Sun Signs, by Shelley Hrdlitschka, Orca, 176 pages, $9.95, ages 12 and up

The protection that on-line life offers, as well as the opportunities that abound for revelation of real and false selves, are just a two aspects of this clever, multifaceted novel.

Sun Signs takes the form of a series of e-mail conversations among five people. Interspersed between the e-mail is the diary/journal of the main protagonist, Kaleigh, aka cosmicgirl.

Kaleigh is embarking on a distance-education high school science course, the purpose of which is to study the seven steps of the scientific method, from stating the problem to forming the hypothesis to recording and analyzing data and sharing discoveries.

For reasons that become clear as the novel unfolds, Kaleigh decides to investigate scientific method via astrology which, as her on-line teacher, Mr. Selenski, points out, is not really a science. Nevertheless, he is prepared to go along with her as long as she is able to fulfill all the steps of the enquiry.

Kaleigh/cosmicgirl enlists three Leos on-line -- 2good4u, blondshavemorefun and starlight -- as her subjects; each will tell her whether their daily, weekly and monthly horoscopes tell the truth about or predict events in their daily lives.

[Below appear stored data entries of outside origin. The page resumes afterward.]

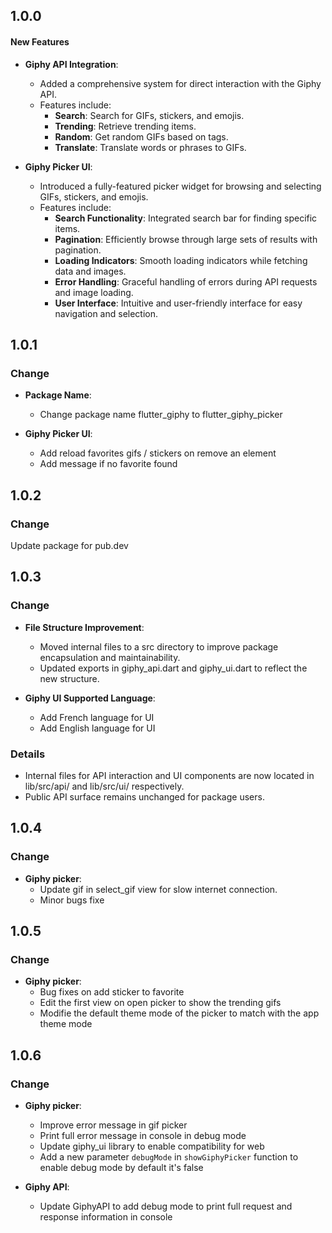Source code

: ## 1.0.0

#### New Features
- **Giphy API Integration**: 
  - Added a comprehensive system for direct interaction with the Giphy API.
  - Features include:
    - **Search**: Search for GIFs, stickers, and emojis.
    - **Trending**: Retrieve trending items.
    - **Random**: Get random GIFs based on tags.
    - **Translate**: Translate words or phrases to GIFs.

- **Giphy Picker UI**:
  - Introduced a fully-featured picker widget for browsing and selecting GIFs, stickers, and emojis.
  - Features include:
    - **Search Functionality**: Integrated search bar for finding specific items.
    - **Pagination**: Efficiently browse through large sets of results with pagination.
    - **Loading Indicators**: Smooth loading indicators while fetching data and images.
    - **Error Handling**: Graceful handling of errors during API requests and image loading.
    - **User Interface**: Intuitive and user-friendly interface for easy navigation and selection.

## 1.0.1

### Change
- **Package Name**:
  - Change package name flutter_giphy to flutter_giphy_picker

- **Giphy Picker UI**:
  - Add reload favorites gifs / stickers on remove an element
  - Add message if no favorite found

## 1.0.2

### Change
  Update package for pub.dev


## 1.0.3

### Change
-	**File Structure Improvement**:
    -	Moved internal files to a src directory to improve package encapsulation and maintainability.
    -	Updated exports in giphy_api.dart and giphy_ui.dart to reflect the new structure.

- **Giphy UI Supported Language**:
  - Add French language for UI
  - Add English language for UI

### Details
  -	Internal files for API interaction and UI components are now located in lib/src/api/ and lib/src/ui/ respectively.
  -	Public API surface remains unchanged for package users.


## 1.0.4

### Change
- **Giphy picker**:
  - Update gif in select_gif view for slow internet connection.
  - Minor bugs fixe


## 1.0.5

### Change
- **Giphy picker**:
  - Bug fixes on add sticker to favorite
  - Edit the first view on open picker to show the trending gifs
  - Modifie the default theme mode of the picker to match with the app theme mode


## 1.0.6

### Change
- **Giphy picker**:
  - Improve error message in gif picker
  - Print full error message in console in debug mode
  - Update giphy_ui library to enable compatibility for web
  - Add a new parameter `debugMode` in `showGiphyPicker` function to enable debug mode by default it's false

- **Giphy API**:
  - Update GiphyAPI to add debug mode to print full request and response information in console
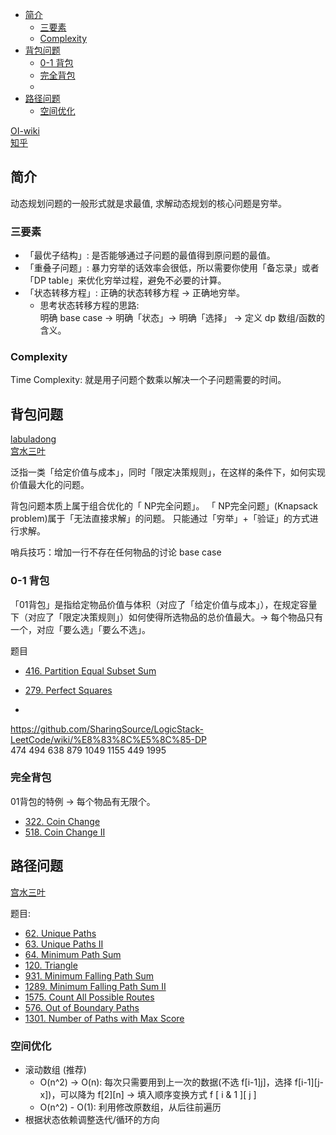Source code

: 
- [简介](#简介)
  - [三要素](#三要素)
  - [Complexity](#complexity)
- [背包问题](#背包问题)
  - [0-1 背包](#0-1-背包)
  - [完全背包](#完全背包)
  - [](#)
- [路径问题](#路径问题)
  - [空间优化](#空间优化)


[OI-wiki](https://oi-wiki.org/dp/knapsack/)  
[知乎](https://zhuanlan.zhihu.com/p/126546914)


## 简介

动态规划问题的一般形式就是求最值, 求解动态规划的核心问题是穷举。

### 三要素
- 「最优子结构」: 是否能够通过子问题的最值得到原问题的最值。
- 「重叠子问题」: 暴力穷举的话效率会很低，所以需要你使用「备忘录」或者「DP table」来优化穷举过程，避免不必要的计算。
- 「状态转移方程」: 正确的状态转移方程 -> 正确地穷举。
  - 思考状态转移方程的思路:   
   明确 base case -> 明确「状态」-> 明确「选择」 -> 定义 dp 数组/函数的含义。

### Complexity
Time Complexity: 就是用子问题个数乘以解决一个子问题需要的时间。


## 背包问题

[labuladong](https://labuladong.github.io/algo/3/27/81/)    
[宫水三叶](https://mp.weixin.qq.com/mp/appmsgalbum?__biz=MzU4NDE3MTEyMA==&action=getalbum&album_id=1751702161341628417&scene=173&from_msgid=2247485638&from_itemidx=1&count=3&nolastread=1#wechat_redirect) 


泛指一类「给定价值与成本」，同时「限定决策规则」，在这样的条件下，如何实现价值最大化的问题。

背包问题本质上属于组合优化的「 NP完全问题」。  「 NP完全问题」(Knapsack problem)属于「无法直接求解」的问题。
只能通过「穷举」+「验证」的方式进行求解。

哨兵技巧：增加一行不存在任何物品的讨论 base case


### 0-1 背包

「01背包」是指给定物品价值与体积（对应了「给定价值与成本」），在规定容量下（对应了「限定决策规则」）如何使得所选物品的总价值最大。-> 每个物品只有一个，对应「要么选」「要么不选」。

题目
- [416. Partition Equal Subset Sum](https://leetcode.com/problems/partition-equal-subset-sum/)
- [279. Perfect Squares](https://leetcode.com/problems/perfect-squares/)

- 


https://github.com/SharingSource/LogicStack-LeetCode/wiki/%E8%83%8C%E5%8C%85-DP     
474 494 638 879 1049 1155 449 1995

### 完全背包

01背包的特例 -> 每个物品有无限个。

- [322. Coin Change](https://leetcode.com/problems/coin-change/)
- [518. Coin Change II](https://leetcode.com/problems/coin-change-ii/)

### 




## 路径问题

[宫水三叶](https://mp.weixin.qq.com/mp/appmsgalbum?__biz=MzU4NDE3MTEyMA==&action=getalbum&album_id=1773144264147812354&scene=173&from_msgid=2247485580&from_itemidx=1&count=3&nolastread=1#wechat_redirect)



题目:
- [62. Unique Paths](https://leetcode.com/problems/unique-paths/)
- [63. Unique Paths II](https://leetcode.com/problems/unique-paths-ii/)
- [64. Minimum Path Sum](https://leetcode.com/problems/minimum-path-sum/)
- [120. Triangle](https://leetcode.com/problems/triangle/)
- [931. Minimum Falling Path Sum](https://leetcode.com/problems/minimum-falling-path-sum/)
- [1289. Minimum Falling Path Sum II](https://leetcode.com/problems/minimum-falling-path-sum-ii/)
- [1575. Count All Possible Routes](https://leetcode.com/problems/count-all-possible-routes/)
- [576. Out of Boundary Paths](https://leetcode.com/problems/out-of-boundary-paths/)
- [1301. Number of Paths with Max Score](https://leetcode.com/problems/number-of-paths-with-max-score/)

### 空间优化

- 滚动数组 (推荐)
  - O(n^2) -> O(n): 每次只需要用到上一次的数据(不选 f[i-1]j]，选择 f[i-1][j-x])，可以降为 f[2][n] ->  填入顺序变换方式 f [ i & 1 ][ j ] 
  - O(n^2) - O(1): 利用修改原数组，从后往前遍历
- 根据状态依赖调整迭代/循环的方向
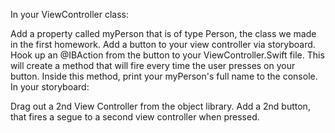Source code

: In your ViewController class:

Add a property called myPerson that is of type Person, the class we made in the first homework.
Add a button to your view controller via storyboard.
Hook up an @IBAction from the button to your ViewController.Swift file. This will create a method that will fire every time the user presses on your button.
Inside this method, print your myPerson's full name to the console.
In your storyboard:

Drag out a 2nd View Controller from the object library.
Add a 2nd button, that fires a segue to a second view controller when pressed.
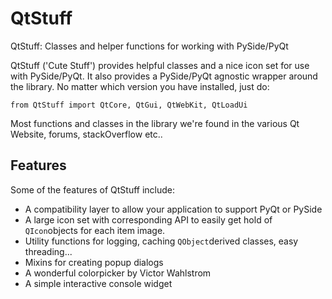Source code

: QtStuff
=======

QtStuff: Classes and helper functions for working with PySide/PyQt

QtStuff ('Cute Stuff') provides helpful classes and a nice icon set for use with PySide/PyQt. It also provides a PySide/PyQt agnostic wrapper around the library. No matter which version you have installed, just do:

    from QtStuff import QtCore, QtGui, QtWebKit, QtLoadUi

Most functions and classes in the library we're found in the various Qt Website, forums, stackOverflow etc..


Features
----------

Some of the features of QtStuff include:

- A compatibility layer to allow your application to support PyQt or PySide 
- A large icon set with corresponding API to easily get hold of `QIcon`objects for each item image.
- Utility functions for logging, caching `QObject`derived classes, easy threading...
- Mixins for creating popup dialogs
- A wonderful colorpicker by Victor Wahlstrom
- A simple interactive console widget 
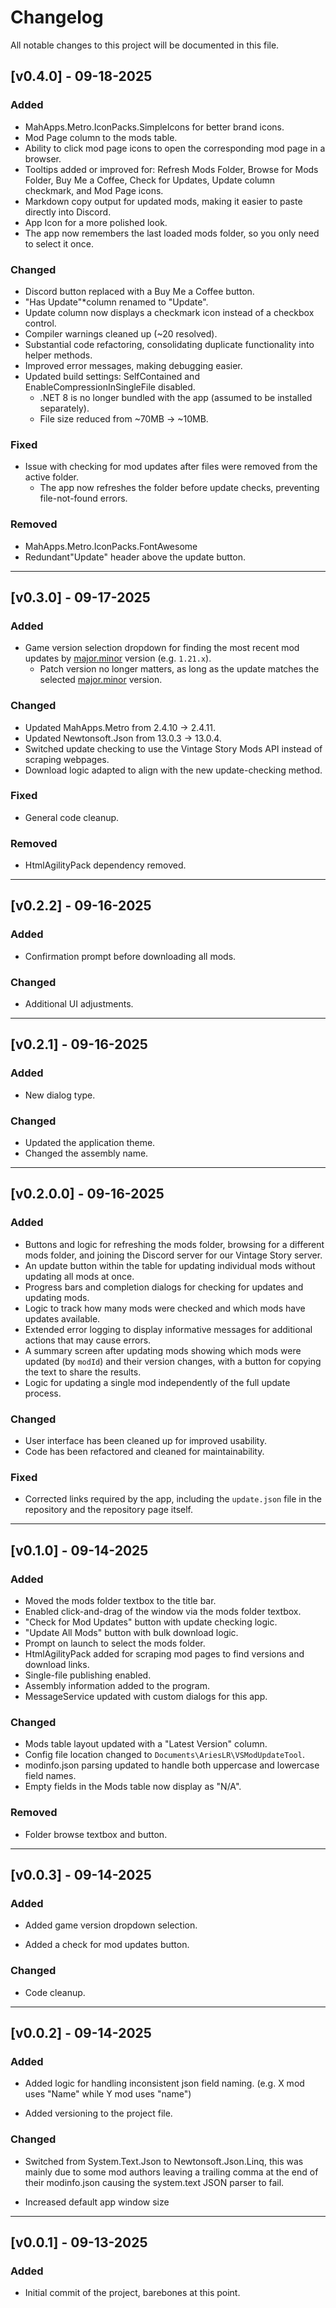 # Changelog

All notable changes to this project will be documented in this file.

## [v0.4.0] - 09-18-2025

### Added
- MahApps.Metro.IconPacks.SimpleIcons for better brand icons.  
- Mod Page column to the mods table.  
- Ability to click mod page icons to open the corresponding mod page in a browser.  
- Tooltips added or improved for: Refresh Mods Folder, Browse for Mods Folder, Buy Me a Coffee, Check for Updates, Update column checkmark, and Mod Page icons.  
- Markdown copy output for updated mods, making it easier to paste directly into Discord.  
- App Icon for a more polished look.  
- The app now remembers the last loaded mods folder, so you only need to select it once.  

### Changed
- Discord button replaced with a Buy Me a Coffee button.  
- "Has Update"*column renamed to "Update".  
- Update column now displays a checkmark icon instead of a checkbox control.  
- Compiler warnings cleaned up (~20 resolved).  
- Substantial code refactoring, consolidating duplicate functionality into helper methods.  
- Improved error messages, making debugging easier.  
- Updated build settings: SelfContained and EnableCompressionInSingleFile disabled.  
  - .NET 8 is no longer bundled with the app (assumed to be installed separately).  
  - File size reduced from ~70MB → ~10MB.  

### Fixed
- Issue with checking for mod updates after files were removed from the active folder.  
  - The app now refreshes the folder before update checks, preventing file-not-found errors.  

### Removed
- MahApps.Metro.IconPacks.FontAwesome
- Redundant"Update" header above the update button.

---

## [v0.3.0] - 09-17-2025

### Added
- Game version selection dropdown for finding the most recent mod updates by [major.minor](https://semver.org) version (e.g. `1.21.x`).  
  - Patch version no longer matters, as long as the update matches the selected [major.minor](https://semver.org) version.  

### Changed
- Updated MahApps.Metro from 2.4.10 → 2.4.11.  
- Updated Newtonsoft.Json from 13.0.3 → 13.0.4.  
- Switched update checking to use the Vintage Story Mods API instead of scraping webpages.  
- Download logic adapted to align with the new update-checking method.  

### Fixed
- General code cleanup.  

### Removed
- HtmlAgilityPack dependency removed.  

---

## [v0.2.2] - 09-16-2025

### Added
- Confirmation prompt before downloading all mods.

### Changed
- Additional UI adjustments.

---

## [v0.2.1] - 09-16-2025

### Added
- New dialog type.

### Changed
- Updated the application theme.
- Changed the assembly name.

---

## [v0.2.0.0] - 09-16-2025

### Added
- Buttons and logic for refreshing the mods folder, browsing for a different mods folder, and joining the Discord server for our Vintage Story server.  
- An update button within the table for updating individual mods without updating all mods at once.  
- Progress bars and completion dialogs for checking for updates and updating mods.  
- Logic to track how many mods were checked and which mods have updates available.  
- Extended error logging to display informative messages for additional actions that may cause errors.  
- A summary screen after updating mods showing which mods were updated (by `modId`) and their version changes, with a button for copying the text to share the results.  
- Logic for updating a single mod independently of the full update process.

### Changed
- User interface has been cleaned up for improved usability.  
- Code has been refactored and cleaned for maintainability.

### Fixed
- Corrected links required by the app, including the `update.json` file in the repository and the repository page itself.

---

## [v0.1.0] - 09-14-2025

### Added
- Moved the mods folder textbox to the title bar.
- Enabled click-and-drag of the window via the mods folder textbox.
- "Check for Mod Updates" button with update checking logic.
- "Update All Mods" button with bulk download logic.
- Prompt on launch to select the mods folder.
- HtmlAgilityPack added for scraping mod pages to find versions and download links.
- Single-file publishing enabled.
- Assembly information added to the program.
- MessageService updated with custom dialogs for this app.

### Changed
- Mods table layout updated with a "Latest Version" column.
- Config file location changed to `Documents\AriesLR\VSModUpdateTool`.
- modinfo.json parsing updated to handle both uppercase and lowercase field names.
- Empty fields in the Mods table now display as "N/A".

### Removed
- Folder browse textbox and button.

---

## [v0.0.3] - 09-14-2025

### Added
- Added game version dropdown selection.

- Added a check for mod updates button.

### Changed
- Code cleanup.

---

## [v0.0.2] - 09-14-2025

### Added
- Added logic for handling inconsistent json field naming. (e.g. X mod uses "Name" while Y mod uses "name")

- Added versioning to the project file.

### Changed
- Switched from System.Text.Json to Newtonsoft.Json.Linq, this was mainly due to some mod authors leaving a trailing comma at the end of their modinfo.json causing the system.text JSON parser to fail.

- Increased default app window size

---

## [v0.0.1] - 09-13-2025
### Added
- Initial commit of the project, barebones at this point.
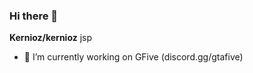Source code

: ### Hi there 👋


**Kernioz/kernioz** jsp


- 🔭 I’m currently working on GFive (discord.gg/gtafive)


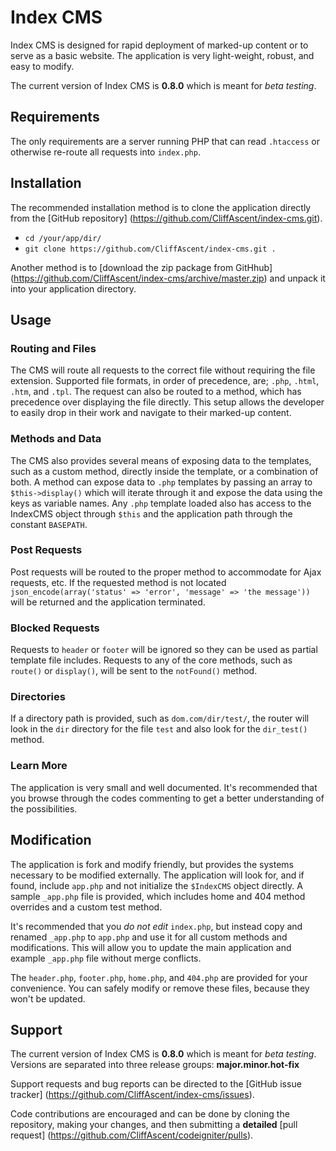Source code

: 
# Index CMS

Index CMS is designed for rapid deployment of marked-up content or to serve as a basic website. The application is very light-weight, robust, and easy to modify.

The current version of Index CMS is **0.8.0** which is meant for *beta testing*.


## Requirements

The only requirements are a server running PHP that can read `.htaccess` or otherwise re-route all requests into `index.php`.


## Installation

The recommended installation method is to clone the application directly from the [GitHub repository] (https://github.com/CliffAscent/index-cms.git).
+ `cd /your/app/dir/`
+ `git clone https://github.com/CliffAscent/index-cms.git .`

Another method is to [download the zip package from GitHhub] (https://github.com/CliffAscent/index-cms/archive/master.zip) and unpack it into your application directory.


## Usage

### Routing and Files
The CMS will route all requests to the correct file without requiring the file extension. Supported file formats, in order of precedence, are; `.php`, `.html`, `.htm`, and `.tpl`. The request can also be routed to a method, which has precedence over displaying the file directly. This setup allows the developer to easily drop in their work and navigate to their marked-up content.

### Methods and Data
The CMS also provides several means of exposing data to the templates, such as a custom method, directly inside the template, or a combination of both. A method can expose data to `.php` templates by passing an array to `$this->display()` which will iterate through it and expose the data using the keys as variable names. Any `.php` template loaded also has access to the IndexCMS object through `$this` and the application path through the constant `BASEPATH`.

### Post Requests
Post requests will be routed to the proper method to accommodate for Ajax requests, etc. If the requested method is not located `json_encode(array('status' => 'error', 'message' => 'the message'))` will be returned and the application terminated.

### Blocked Requests
Requests to `header` or `footer` will be ignored so they can be used as partial template file includes. Requests to any of the core methods, such as `route()` or `display()`, will be sent to the `notFound()` method.

### Directories
If a directory path is provided, such as `dom.com/dir/test/`, the router will look in the `dir` directory for the file `test` and also look for the `dir_test()` method.

### Learn More
The application is very small and well documented. It's recommended that you browse through the codes commenting to get a better understanding of the possibilities.


## Modification

The application is fork and modify friendly, but provides the systems necessary to be modified externally. The application will look for, and if found, include `app.php` and not initialize the `$IndexCMS` object directly. A sample `_app.php` file is provided, which includes home and 404 method overrides and a custom test method.

It's recommended that you *do not edit* `index.php`, but instead copy and renamed `_app.php` to `app.php` and use it for all custom methods and modifications. This will allow you to update the main application and example `_app.php` file without merge conflicts.

The `header.php`, `footer.php`, `home.php`, and `404.php` are provided for your convenience. You can safely modify or remove these files, because they won't be updated.


## Support

The current version of Index CMS is **0.8.0** which is meant for *beta testing*. Versions are separated into three release groups: **major.minor.hot-fix**

Support requests and bug reports can be directed to the [GitHub issue tracker] (https://github.com/CliffAscent/index-cms/issues).

Code contributions are encouraged and can be done by cloning the repository, making your changes, and then submitting a **detailed** [pull request] (https://github.com/CliffAscent/codeigniter/pulls).
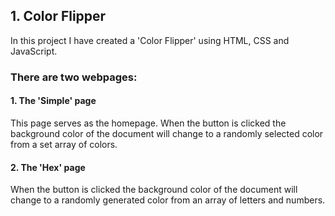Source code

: ## 1. Color Flipper

In this project I have created a 'Color Flipper' using HTML, CSS and JavaScript.

### There are two webpages:
#### 1. The 'Simple' page
This page serves as the homepage. When the button is clicked the background color of the document will change to a randomly selected color from a set array of colors. 
#### 2. The 'Hex' page
When the button is clicked the background color of the document will change to a randomly generated color from an array of letters and numbers.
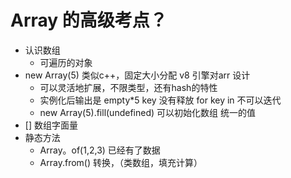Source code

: # Array 的高级考点？

- 认识数组
    - 可遍历的对象
- new Array(5)
    类似c++，固定大小分配 v8 引擎对arr 设计
    - 可以灵活地扩展，不限类型，还有hash的特性
    - 实例化后输出是 empty*5 key 没有释放 for key in 不可以迭代
    - new Array(5).fill(undefined) 可以初始化数组 统一的值
- [] 数组字面量
- 静态方法
    - Array。of(1,2,3) 已经有了数据
    - Array.from() 转换，（类数组，填充计算）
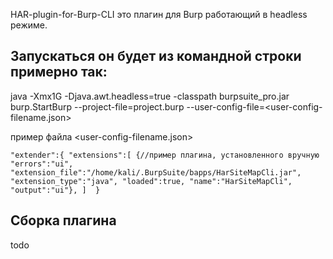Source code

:HAR-plugin-for-Burp-CLI
это плагин для Burp работающий в headless режиме.

## Запускаться он будет из командной строки примерно так:
java -Xmx1G -Djava.awt.headless=true -classpath burpsuite_pro.jar burp.StartBurp --project-file=project.burp --user-config-file=<user-config-filename.json>

пример файла <user-config-filename.json>

`
"extender":{
  "extensions":[
  {//пример плагина, установленного вручную
  "errors":"ui",
  "extension_file":"/home/kali/.BurpSuite/bapps/HarSiteMapCli.jar",
  "extension_type":"java",
  "loaded":true,
  "name":"HarSiteMapCli",
  "output":"ui"},
  ] 
}
`
## Сборка плагина
todo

The project becomes unstuck for a number of reasons, not the least of which is the fact that the reports from Kaleigh's subjects appear to be based on fabrications, aka lies, rather than the truth. In addition, it becomes apparent that each of the correspondents has an interesting reason for learning on line rather than in a regular high school.

In Kaleigh's case, it slowly and rather shockingly comes to light that she is being treated with chemotherapy and radiation for Ewing's sarcoma, the fatality rate for which is 60 per cent, which explains her interest in the fortunes told by the stars. Other revelations from the other characters make this a compulsively readable novel.